3

I am fairly new to C# and programming in general and I am trying to make the logic to build a pizza.

Is there a function or a more efficient way that I can add multiple elements to a list in one line. For example, to build a 5 topping pizza right now I do this:

Toppings.Add(top1);
Toppings.Add(top2);
Toppings.Add(top3);
Toppings.Add(top4);
Toppings.Add(top5);

Is there a better way of doing this?

Also any suggestions on improving my code below would be greatly appreciated.

Thank you for your help in advance!

using System.Collections.Generic;
using ZePizzaria.Domain.Enums;

namespace ZePizzaria.Domain.Models
{
  public class Pizza
  {
    public static Dictionary<EPizzaSize, double> Cost = new Dictionary<EPizzaSize, double>
    {
      {EPizzaSize.Mega, 25},
      {EPizzaSize.XLarge, 20},
      {EPizzaSize.Large, 15},
      {EPizzaSize.Medium, 10},
      {EPizzaSize.Small, 8.99}
    };

    public int PizzaId { get; set; }
    public ECrust Crust { get; set; }
    public double Price { get; set; }
    public EPizzaSize Size { get; set; }
    public List<EToppings> Toppings { get; set; }

    public Pizza()
    {
      Crust = ECrust.Regular;
      Price = Cost[EPizzaSize.Medium];
      Size = EPizzaSize.Medium;
      Toppings = new List<EToppings>
      {
        EToppings.Cheese,
        EToppings.Sauce
      };
    }

    public Pizza(ECrust crust, EPizzaSize size, EToppings top1)
      : this()
    {
      Crust = crust;
      Price = Cost[size];
      Size = size;
      Toppings.Add(top1);
    }

    public Pizza(ECrust crust, EPizzaSize size, EToppings top1, EToppings top2)
      : this()
    {
      Crust = crust;
      Size = size;
      Price = Cost[size];
      Toppings.Add(top1);
      Toppings.Add(top2);
    }

    public Pizza(ECrust crust, EPizzaSize size, EToppings top1, EToppings top2, EToppings top3)
            : this()
    {
      Crust = crust;
      Price = Cost[size];
      Size = size;
      Toppings.Add(top1);
      Toppings.Add(top2);
      Toppings.Add(top3);
    }
    public Pizza(ECrust crust, EPizzaSize size, EToppings top1, EToppings top2, EToppings top3, EToppings top4)
            : this()
    {
      Crust = crust;
      Price = Cost[size];
      Size = size;
      Toppings.Add(top1);
      Toppings.Add(top2);
      Toppings.Add(top3);
      Toppings.Add(top4);
    }
    public Pizza(ECrust crust, EPizzaSize size, EToppings top1, EToppings top2, EToppings top3, EToppings top4, EToppings top5)
            : this()
    {
      Crust = crust;
      Price = Cost[size];
      Size = size;
      Toppings.Add(top1);
      Toppings.Add(top2);
      Toppings.Add(top3);
      Toppings.Add(top4);
      Toppings.Add(top5);
    }
  }
} 

I am trying to potentially do something like this:

    Toppings.Add(top1, top2, top3, top4);
DavidG
  • 113,891
  • 12
  • 217
  • 223
user3050260
  • 41
  • 1
  • 1
  • 3
  • 1
    I'm voting to close this question as off-topic because it is asking for a code review rather than trying to solve a specific problem.
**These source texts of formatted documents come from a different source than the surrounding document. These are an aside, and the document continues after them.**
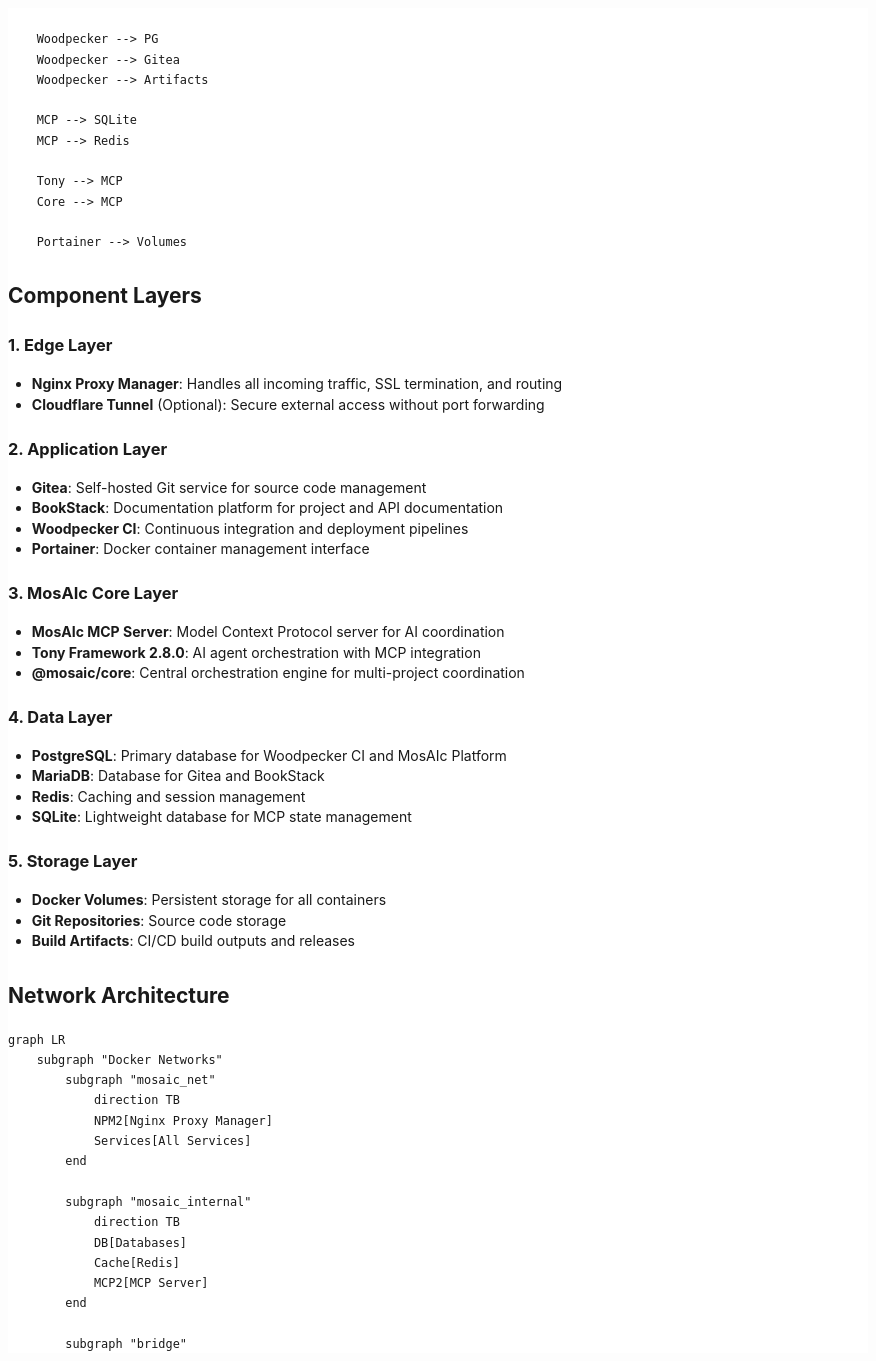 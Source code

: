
 ```mermaid
    
    Woodpecker --> PG
    Woodpecker --> Gitea
    Woodpecker --> Artifacts
    
    MCP --> SQLite
    MCP --> Redis
    
    Tony --> MCP
    Core --> MCP
    
    Portainer --> Volumes
```

## Component Layers

### 1. Edge Layer
- **Nginx Proxy Manager**: Handles all incoming traffic, SSL termination, and routing
- **Cloudflare Tunnel** (Optional): Secure external access without port forwarding

### 2. Application Layer
- **Gitea**: Self-hosted Git service for source code management
- **BookStack**: Documentation platform for project and API documentation
- **Woodpecker CI**: Continuous integration and deployment pipelines
- **Portainer**: Docker container management interface

### 3. MosAIc Core Layer
- **MosAIc MCP Server**: Model Context Protocol server for AI coordination
- **Tony Framework 2.8.0**: AI agent orchestration with MCP integration
- **@mosaic/core**: Central orchestration engine for multi-project coordination

### 4. Data Layer
- **PostgreSQL**: Primary database for Woodpecker CI and MosAIc Platform
- **MariaDB**: Database for Gitea and BookStack
- **Redis**: Caching and session management
- **SQLite**: Lightweight database for MCP state management

### 5. Storage Layer
- **Docker Volumes**: Persistent storage for all containers
- **Git Repositories**: Source code storage
- **Build Artifacts**: CI/CD build outputs and releases

## Network Architecture

```mermaid
graph LR
    subgraph "Docker Networks"
        subgraph "mosaic_net"
            direction TB
            NPM2[Nginx Proxy Manager]
            Services[All Services]
        end
        
        subgraph "mosaic_internal"
            direction TB
            DB[Databases]
            Cache[Redis]
            MCP2[MCP Server]
        end
        
        subgraph "bridge"
```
Perhaps try here: https://codereview.stackexchange.com – David Jan 06 '19 at 19:32
  • 1
    *"Is there a better way of doing this?"* - Define "better". Those 5 lines of code are clear, concise, easy to support, and easy to debug. What's the problem you're looking to solve? Keep in mind that "fewer lines of code" is not always "better". Though, if you want, you can always write a method which accepts multiple values (check out the `params` keyword) and adds those to a collection. An extension method would be good for this. This would *abstract* the action of adding elements rather than *replace* it. – David Jan 06 '19 at 19:34
  • Agree that this is off-topic, but it's also a duplicate. – DavidG Jan 06 '19 at 19:49

2 Answers2

8

To answer your exact question:

Look into the List.AddRange(...) function: https://learn.microsoft.com/en-us/dotnet/api/system.collections.generic.list-1.addrange?view=netframework-4.7.2

The syntax would look like this:

Toppings.AddRange(new List<EToppings>() {top1, top2, top3, top4});

To resolve the underlying issue:

Creating many different constructors that only have a difference in the number of extra "topping" parameters is a bit messy. You could/should condense all of those into a single constructor with variable length arguments through the params keyword in C#.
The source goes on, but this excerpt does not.